Among the following entries, count the lines that contain "will" and report only the result.

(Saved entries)
____________

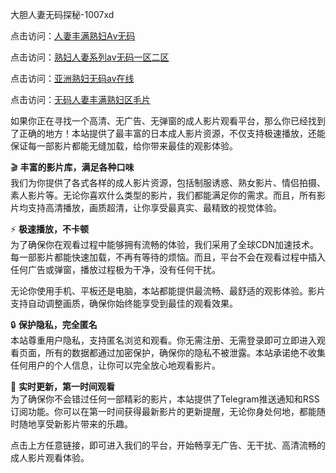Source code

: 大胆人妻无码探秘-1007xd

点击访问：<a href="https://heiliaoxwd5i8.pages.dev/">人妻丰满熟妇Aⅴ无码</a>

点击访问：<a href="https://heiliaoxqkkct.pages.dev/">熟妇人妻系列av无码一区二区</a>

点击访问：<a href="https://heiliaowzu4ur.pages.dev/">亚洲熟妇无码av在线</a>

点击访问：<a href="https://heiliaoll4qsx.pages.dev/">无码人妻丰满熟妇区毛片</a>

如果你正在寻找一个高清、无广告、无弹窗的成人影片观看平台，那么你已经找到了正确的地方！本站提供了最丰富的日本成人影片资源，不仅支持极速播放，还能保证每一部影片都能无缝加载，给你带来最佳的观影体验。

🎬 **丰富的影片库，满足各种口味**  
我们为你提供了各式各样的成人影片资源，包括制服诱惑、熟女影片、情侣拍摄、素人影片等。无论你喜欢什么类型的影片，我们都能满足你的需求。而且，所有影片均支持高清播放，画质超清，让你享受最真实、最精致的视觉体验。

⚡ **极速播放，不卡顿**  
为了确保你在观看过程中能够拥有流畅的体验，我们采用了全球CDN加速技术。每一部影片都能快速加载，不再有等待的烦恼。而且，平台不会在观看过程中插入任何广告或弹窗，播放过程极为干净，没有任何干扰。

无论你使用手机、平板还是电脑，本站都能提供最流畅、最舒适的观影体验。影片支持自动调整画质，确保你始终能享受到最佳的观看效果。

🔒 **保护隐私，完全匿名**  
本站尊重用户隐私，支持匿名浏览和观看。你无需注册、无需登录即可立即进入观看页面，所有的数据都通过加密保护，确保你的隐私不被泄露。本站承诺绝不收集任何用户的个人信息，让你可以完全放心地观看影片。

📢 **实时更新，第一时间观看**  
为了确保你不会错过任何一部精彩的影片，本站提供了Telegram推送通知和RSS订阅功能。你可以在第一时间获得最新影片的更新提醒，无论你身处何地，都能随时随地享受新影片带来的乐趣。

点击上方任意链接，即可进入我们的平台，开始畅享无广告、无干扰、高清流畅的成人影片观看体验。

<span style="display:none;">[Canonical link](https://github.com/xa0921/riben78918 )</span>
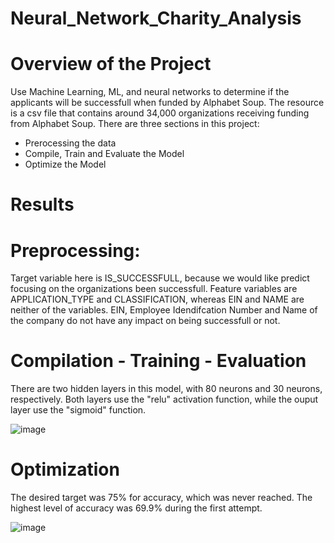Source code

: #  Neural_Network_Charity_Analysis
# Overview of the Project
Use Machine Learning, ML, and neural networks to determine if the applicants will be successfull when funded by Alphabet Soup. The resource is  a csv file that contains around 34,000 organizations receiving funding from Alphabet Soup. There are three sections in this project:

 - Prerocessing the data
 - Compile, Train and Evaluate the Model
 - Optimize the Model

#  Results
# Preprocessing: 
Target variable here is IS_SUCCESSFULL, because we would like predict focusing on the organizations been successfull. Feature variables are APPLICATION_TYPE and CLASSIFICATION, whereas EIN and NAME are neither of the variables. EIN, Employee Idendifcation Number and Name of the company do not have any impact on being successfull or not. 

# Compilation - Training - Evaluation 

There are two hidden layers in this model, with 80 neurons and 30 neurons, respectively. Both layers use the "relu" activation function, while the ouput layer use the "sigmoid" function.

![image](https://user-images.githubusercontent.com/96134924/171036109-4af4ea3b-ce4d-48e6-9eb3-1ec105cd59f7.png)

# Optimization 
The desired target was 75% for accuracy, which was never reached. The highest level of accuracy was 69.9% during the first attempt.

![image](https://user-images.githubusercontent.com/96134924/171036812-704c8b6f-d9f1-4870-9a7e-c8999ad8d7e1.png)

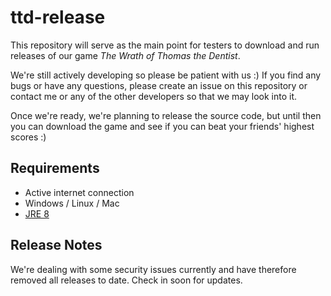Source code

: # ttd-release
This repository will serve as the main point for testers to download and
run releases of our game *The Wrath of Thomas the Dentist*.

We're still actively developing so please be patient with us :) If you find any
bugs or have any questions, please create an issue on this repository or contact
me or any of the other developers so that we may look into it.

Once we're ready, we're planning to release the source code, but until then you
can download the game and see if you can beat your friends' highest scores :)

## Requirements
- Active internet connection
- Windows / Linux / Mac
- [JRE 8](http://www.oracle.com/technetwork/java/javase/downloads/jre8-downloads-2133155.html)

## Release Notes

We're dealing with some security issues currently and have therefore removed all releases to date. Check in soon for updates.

____________

Exercise answer
2